Anyone interested in finding the good, bad and ugly in the Service Strategy book should go invest in a proven Marketing Reference, such as Marketing Management by Kotler and compare theory with proven best practice.

You need only compare the table of contents....

Just a few clues (and as an ex Product Manager trained and certified by by Pragmatic Marketing), Strategic Planning is a sub-activity of Product Marketing. Market Research and Development, Brand Management, Prospecting, and Market Segmentation are vital to success.... a product is not a service, a service is a type of product - period. Check the goods-service continuum. Target prospect profiles are associated with marketing programs and qualification criteria.... and none if any of this has much to do with a traditional IT organization bound by internal funding... and a captive customer community....

When will IT folks stop reinventing and renaming things that are established by the business and other professions...

Marketing Mindset

Liked this post Ian, I recently blabbered on about Minding the Gap and the search for a Marketing Mindset.....issues that continue to dog IT and the quest for ITSM excellence. Personally, I like the Service Strategy book quite a bit. While I wouldn't be surprised to find out it's not all original thought, I'm not sure I really care.

One thing seems clear to me though. As much as we talk about 'Aligning' IT with the business, I don't see the business involved in ITSM adoption programs very much (if at all). A fundamental problem.

IT continues to have a manufacturing mindset (as described in the Good Book) instead of a marketing mindset, and could use some folks from marketing perhaps...

but what really bothers me is how much we (IT) beat ourselves up over this. In many cases we are drowning trying to keep the lights on in the face of increasing complexity and accelerated change, yet we (IT) seem to be responsible for documenting business processes as well.

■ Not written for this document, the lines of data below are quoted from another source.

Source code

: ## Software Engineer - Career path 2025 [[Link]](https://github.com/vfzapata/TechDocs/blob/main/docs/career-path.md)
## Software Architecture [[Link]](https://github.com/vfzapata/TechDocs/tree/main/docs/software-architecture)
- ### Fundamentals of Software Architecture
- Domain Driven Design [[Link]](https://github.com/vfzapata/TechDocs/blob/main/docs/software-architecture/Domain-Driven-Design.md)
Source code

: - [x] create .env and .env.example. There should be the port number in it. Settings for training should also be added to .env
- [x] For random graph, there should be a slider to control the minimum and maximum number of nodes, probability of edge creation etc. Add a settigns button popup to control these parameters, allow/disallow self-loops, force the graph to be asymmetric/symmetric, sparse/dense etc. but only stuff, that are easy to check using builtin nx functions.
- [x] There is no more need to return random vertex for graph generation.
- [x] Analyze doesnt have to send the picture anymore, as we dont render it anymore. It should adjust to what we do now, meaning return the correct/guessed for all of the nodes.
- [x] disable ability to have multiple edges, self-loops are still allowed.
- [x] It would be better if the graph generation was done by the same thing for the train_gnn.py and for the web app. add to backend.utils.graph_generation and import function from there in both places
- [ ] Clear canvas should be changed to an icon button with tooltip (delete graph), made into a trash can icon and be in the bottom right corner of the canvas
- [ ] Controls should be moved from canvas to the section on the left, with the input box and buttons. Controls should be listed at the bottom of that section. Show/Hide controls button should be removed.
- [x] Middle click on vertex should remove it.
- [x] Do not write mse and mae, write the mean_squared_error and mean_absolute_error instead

Aren't business processes owned by the business?

If we are to design "from the top down" before we implement "from the bottom up", then everyone knows we must start with key business process definitions; but I continue to see technical service catalogs being built...

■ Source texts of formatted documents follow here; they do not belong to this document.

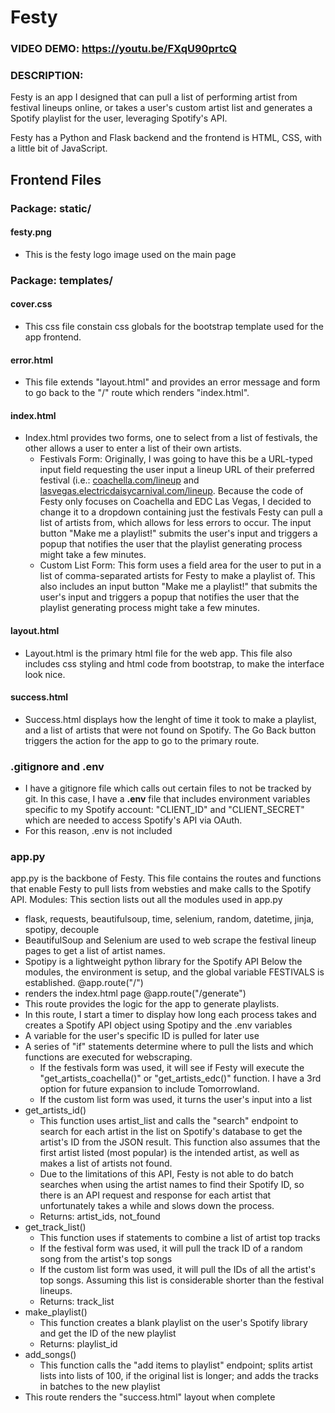 # Festy
### VIDEO DEMO: https://youtu.be/FXqU90prtcQ
### DESCRIPTION:

Festy is an app I designed that can pull a list of performing artist from festival lineups online, or takes a user's custom artist list and generates a Spotify playlist for the user, leveraging Spotify's API.

Festy has a Python and Flask backend and the frontend is HTML, CSS, with a little bit of JavaScript.

## Frontend Files
### Package: static/
#### festy.png
- This is the festy logo image used on the main page

### Package: templates/
#### cover.css
- This css file constain css globals for the bootstrap template used for the app frontend.
#### error.html
- This file extends "layout.html" and provides an error message and form to go back to the "/" route which renders "index.html".
#### index.html
- Index.html provides two forms, one to select from a list of festivals, the other allows a user to enter a list of their own artists.
  - Festivals Form: Originally, I was going to have this be a URL-typed input field requesting the user input a lineup URL of their preferred festival (i.e.: <a href="coachella.com/lineup">coachella.com/lineup</a> and <a href="lasvegas.electricdaisycarnival.com/lineup">lasvegas.electricdaisycarnival.com/lineup</a>. Because the code of Festy only focuses on Coachella and EDC Las Vegas, I decided to change it to a dropdown containing just the festivals Festy can pull a list of artists from, which allows for less errors to occur. The input button "Make me a playlist!" submits the user's input and triggers a popup that notifies the user that the playlist generating process might take a few minutes.
  - Custom List Form: This form uses a field area for the user to put in a list of comma-separated artists for Festy to make a playlist of. This also includes an input button "Make me a playlist!" that submits the user's input and triggers a popup that notifies the user that the playlist generating process might take a few minutes.
#### layout.html
- Layout.html is the primary html file for the web app. This file also includes css styling and html code from bootstrap, to make the interface look nice. 
#### success.html
- Success.html displays how the lenght of time it took to make a playlist, and a list of artists that were not found on Spotify. The Go Back button triggers the action for the app to go to the primary route.

### .gitignore and .env
- I have a gitignore file which calls out certain files to not be tracked by git. In this case, I have a **.env** file that includes environment variables specific to my Spotify account: "CLIENT_ID" and "CLIENT_SECRET" which are needed to access Spotify's API via OAuth.
- For this reason, .env is not included

### app.py
app.py is the backbone of Festy. This file contains the routes and functions that enable Festy to pull lists from websties and make calls to the Spotify API.
Modules: This section lists out all the modules used in app.py
- flask, requests, beautifulsoup, time, selenium, random, datetime, jinja, spotipy, decouple
- BeautifulSoup and Selenium are used to web scrape the festival lineup pages to get a list of artist names.
- Spotipy is a lightweight python library for the Spotify API
Below the modules, the environment is setup, and the global variable FESTIVALS is established.
@app.route("/")
- renders the index.html page
@app.route("/generate")
- This route provides the logic for the app to generate playlists.
- In this route, I start a timer to display how long each process takes and creates a Spotify API object using Spotipy and the .env variables
- A variable for the user's specific ID is pulled for later use
- A series of "if" statements determine where to pull the lists and which functions are executed for webscraping.
  - If the festivals form was used, it will see if Festy will execute the "get_artists_coachella()" or "get_artists_edc()" function. I have a 3rd option for future expansion to include Tomorrowland.
  - If the custom list form was used, it turns the user's input into a list
- get_artists_id()
  - This function uses artist_list and calls the "search" endpoint to search for each artist in the list on Spotify's database to get the artist's ID from the JSON result. This function also assumes that the first artist listed (most popular) is the intended artist, as well as makes a list of artists not found.
  - Due to the limitations of this API, Festy is not able to do batch searches when using the artist names to find their Spotify ID, so there is an API request and response for each artist that unfortunately takes a while and slows down the process.
  - Returns: artist_ids, not_found
- get_track_list()
  - This function uses if statements to combine a list of artist top tracks
  - If the festival form was used, it will pull the track ID of a random song from the artist's top songs
  - If the custom list form was used, it will pull the IDs of all the artist's top songs. Assuming this list is considerable shorter than the festival lineups.
  - Returns: track_list
- make_playlist()
  - This function creates a blank playlist on the user's Spotify library and get the ID of the new playlist
  - Returns: playlist_id
- add_songs()
  - This function calls the "add items to playlist" endpoint; splits artist lists into lists of 100, if the original list is longer; and adds the tracks in batches to the new playlist
- This route renders the "success.html" layout when complete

If the business wants IT to be aligned with it, then they should document their business processes in a way IT can map the technology to them. (and stay focused on your customer, not 'the system') Help IT get a marketing mindset. IT understands the need to accelerate time-to-market and to do more with less, but don't ask IT to do this and document your business processes as well.

Perhaps the business is hesitant due to savage journeys with BPM suites....kinda like the CMDB madness. Take the guidance for what it is, but don't be blinded by the light.

In any case, I think the business needs to pony up to their end of the bargain; you'll never achieve a marketing mindset unless they do.